Buffalo Trace (Trail)

The eastern portion of the buffalo trail provided the best early road to the Bluegrass region and was known as the Limestone Trace. A buffalo trace was converted to a wagon road by cutting the small trees to axle height; the Limestone Trace became the Limestone Pike, the first improved section of road in the state. Virtually all of the major highways follow buffalo traces for all or part of their length. Towns and cities often developed where two or more traces crossed.
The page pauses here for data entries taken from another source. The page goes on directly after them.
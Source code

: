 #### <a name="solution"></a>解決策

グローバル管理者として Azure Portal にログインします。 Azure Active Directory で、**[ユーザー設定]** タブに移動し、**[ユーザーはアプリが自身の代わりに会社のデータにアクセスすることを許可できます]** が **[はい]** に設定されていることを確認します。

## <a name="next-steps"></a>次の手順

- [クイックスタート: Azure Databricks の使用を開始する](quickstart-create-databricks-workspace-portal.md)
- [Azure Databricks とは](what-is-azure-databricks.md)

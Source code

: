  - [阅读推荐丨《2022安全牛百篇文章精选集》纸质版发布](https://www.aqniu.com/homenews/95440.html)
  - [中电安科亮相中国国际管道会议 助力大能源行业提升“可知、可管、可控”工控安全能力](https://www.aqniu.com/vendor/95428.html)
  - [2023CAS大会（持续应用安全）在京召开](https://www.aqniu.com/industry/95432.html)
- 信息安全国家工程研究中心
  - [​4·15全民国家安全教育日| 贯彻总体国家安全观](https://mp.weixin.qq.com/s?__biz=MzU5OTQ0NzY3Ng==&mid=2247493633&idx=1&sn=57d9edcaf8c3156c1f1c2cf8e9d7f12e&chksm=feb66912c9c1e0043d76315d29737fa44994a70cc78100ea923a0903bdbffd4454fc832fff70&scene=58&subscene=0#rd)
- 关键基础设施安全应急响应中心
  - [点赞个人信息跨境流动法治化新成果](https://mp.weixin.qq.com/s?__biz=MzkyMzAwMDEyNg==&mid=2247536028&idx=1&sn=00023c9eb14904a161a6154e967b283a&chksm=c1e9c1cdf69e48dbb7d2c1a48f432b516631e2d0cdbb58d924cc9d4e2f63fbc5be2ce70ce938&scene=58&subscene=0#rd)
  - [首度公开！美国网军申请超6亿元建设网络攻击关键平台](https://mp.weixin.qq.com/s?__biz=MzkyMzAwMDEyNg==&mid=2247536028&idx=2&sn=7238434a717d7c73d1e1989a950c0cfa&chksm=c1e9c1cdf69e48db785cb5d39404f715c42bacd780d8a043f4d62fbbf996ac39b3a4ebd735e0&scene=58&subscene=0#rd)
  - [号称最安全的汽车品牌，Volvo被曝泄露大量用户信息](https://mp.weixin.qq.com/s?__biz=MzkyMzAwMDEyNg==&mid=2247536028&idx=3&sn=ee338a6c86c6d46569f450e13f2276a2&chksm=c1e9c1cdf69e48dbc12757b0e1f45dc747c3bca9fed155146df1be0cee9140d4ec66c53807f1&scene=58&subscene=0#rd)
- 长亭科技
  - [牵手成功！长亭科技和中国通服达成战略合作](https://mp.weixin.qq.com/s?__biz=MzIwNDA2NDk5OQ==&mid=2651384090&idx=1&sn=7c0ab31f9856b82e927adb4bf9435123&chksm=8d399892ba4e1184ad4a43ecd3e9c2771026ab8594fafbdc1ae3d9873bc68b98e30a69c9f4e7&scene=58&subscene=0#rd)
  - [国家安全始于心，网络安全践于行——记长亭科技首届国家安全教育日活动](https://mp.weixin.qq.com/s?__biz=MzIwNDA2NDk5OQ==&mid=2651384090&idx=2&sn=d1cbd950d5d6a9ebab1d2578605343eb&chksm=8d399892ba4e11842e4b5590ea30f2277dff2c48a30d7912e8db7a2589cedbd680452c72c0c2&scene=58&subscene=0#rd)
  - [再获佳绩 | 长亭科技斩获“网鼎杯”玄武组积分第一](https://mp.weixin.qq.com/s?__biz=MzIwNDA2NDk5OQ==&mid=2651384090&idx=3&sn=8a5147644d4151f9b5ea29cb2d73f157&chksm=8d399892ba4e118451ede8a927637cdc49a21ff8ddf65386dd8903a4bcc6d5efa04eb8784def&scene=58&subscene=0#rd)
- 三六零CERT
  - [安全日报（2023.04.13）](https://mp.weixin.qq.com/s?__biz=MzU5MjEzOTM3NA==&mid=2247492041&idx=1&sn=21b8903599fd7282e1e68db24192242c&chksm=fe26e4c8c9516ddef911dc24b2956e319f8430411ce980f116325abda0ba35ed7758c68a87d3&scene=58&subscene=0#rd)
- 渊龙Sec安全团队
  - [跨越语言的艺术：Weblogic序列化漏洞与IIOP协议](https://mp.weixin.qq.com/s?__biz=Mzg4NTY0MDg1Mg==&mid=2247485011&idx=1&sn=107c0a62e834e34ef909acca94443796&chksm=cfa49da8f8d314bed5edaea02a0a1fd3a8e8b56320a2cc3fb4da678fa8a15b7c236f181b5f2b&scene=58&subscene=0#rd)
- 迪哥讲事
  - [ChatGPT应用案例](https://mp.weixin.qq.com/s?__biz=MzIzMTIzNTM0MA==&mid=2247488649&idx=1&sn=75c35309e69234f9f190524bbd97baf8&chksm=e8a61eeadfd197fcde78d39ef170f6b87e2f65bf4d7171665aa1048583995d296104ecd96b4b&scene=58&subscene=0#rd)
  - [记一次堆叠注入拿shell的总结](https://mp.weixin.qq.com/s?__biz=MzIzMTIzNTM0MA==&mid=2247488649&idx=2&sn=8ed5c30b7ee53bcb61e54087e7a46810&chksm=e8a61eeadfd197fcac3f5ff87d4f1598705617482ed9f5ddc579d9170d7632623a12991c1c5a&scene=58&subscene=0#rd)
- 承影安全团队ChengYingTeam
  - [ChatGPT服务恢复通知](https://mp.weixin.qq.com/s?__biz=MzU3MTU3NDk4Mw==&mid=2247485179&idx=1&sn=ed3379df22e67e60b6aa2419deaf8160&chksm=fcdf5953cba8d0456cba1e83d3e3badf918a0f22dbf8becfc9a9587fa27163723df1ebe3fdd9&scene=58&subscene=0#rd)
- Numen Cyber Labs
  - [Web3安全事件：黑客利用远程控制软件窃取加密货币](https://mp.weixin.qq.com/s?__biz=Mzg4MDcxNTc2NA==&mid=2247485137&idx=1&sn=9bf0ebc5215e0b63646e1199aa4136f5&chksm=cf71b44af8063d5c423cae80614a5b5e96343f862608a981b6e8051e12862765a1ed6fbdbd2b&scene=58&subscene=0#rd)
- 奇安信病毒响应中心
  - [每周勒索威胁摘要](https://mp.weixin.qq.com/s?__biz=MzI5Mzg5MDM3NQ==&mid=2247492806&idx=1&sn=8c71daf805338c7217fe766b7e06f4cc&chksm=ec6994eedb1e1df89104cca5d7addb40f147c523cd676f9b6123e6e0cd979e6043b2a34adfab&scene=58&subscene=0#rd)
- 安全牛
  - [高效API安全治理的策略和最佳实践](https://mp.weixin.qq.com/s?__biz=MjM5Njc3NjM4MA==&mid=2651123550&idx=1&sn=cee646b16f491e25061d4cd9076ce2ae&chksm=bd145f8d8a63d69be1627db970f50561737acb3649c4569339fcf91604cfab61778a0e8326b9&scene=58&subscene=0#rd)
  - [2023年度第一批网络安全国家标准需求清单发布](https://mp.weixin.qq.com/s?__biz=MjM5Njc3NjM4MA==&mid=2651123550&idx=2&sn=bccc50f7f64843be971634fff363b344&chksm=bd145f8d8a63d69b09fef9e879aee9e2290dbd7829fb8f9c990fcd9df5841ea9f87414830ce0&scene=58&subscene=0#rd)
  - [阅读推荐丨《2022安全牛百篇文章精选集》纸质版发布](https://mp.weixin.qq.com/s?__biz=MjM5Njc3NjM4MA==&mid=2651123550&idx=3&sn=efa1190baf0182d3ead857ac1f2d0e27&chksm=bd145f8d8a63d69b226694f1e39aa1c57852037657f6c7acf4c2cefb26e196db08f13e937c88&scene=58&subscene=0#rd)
The Licking River route was particularly popular with the American Indians, who used it to transport game from their annual hunts in Central
Kentucky to their villages in Ohio along the two Miami rivers. A buffalo trace ascended the west side of the Licking River to Falmouth, where it
crossed the river and continued on to Paris, intersecting the Alanant-O-wamiowee.

The Washington Trace was mentioned in the 1790s. It connected Washington in Mason Co. with the mouth of the Little Miami River across
from Campbell Co. It was developed rather quickly into a wagon road (see Washington Trace Rd.). The buffalo and the civilizations living in the
region did not coexist for very long. The buffalo were killed off in a short period after the arrival of settlers and the growth of towns. The use of the
buffalo roads by other game ended about the same time. The last buffalo in Pennsylvania was reported in 1801, in Ohio in 1808, and in Kentucky in 1820.

It is estimated that buffalo were extinct east of the Mississippi River by 1830. The waves of immigrants who later used the buffalo traces never saw a buffalo.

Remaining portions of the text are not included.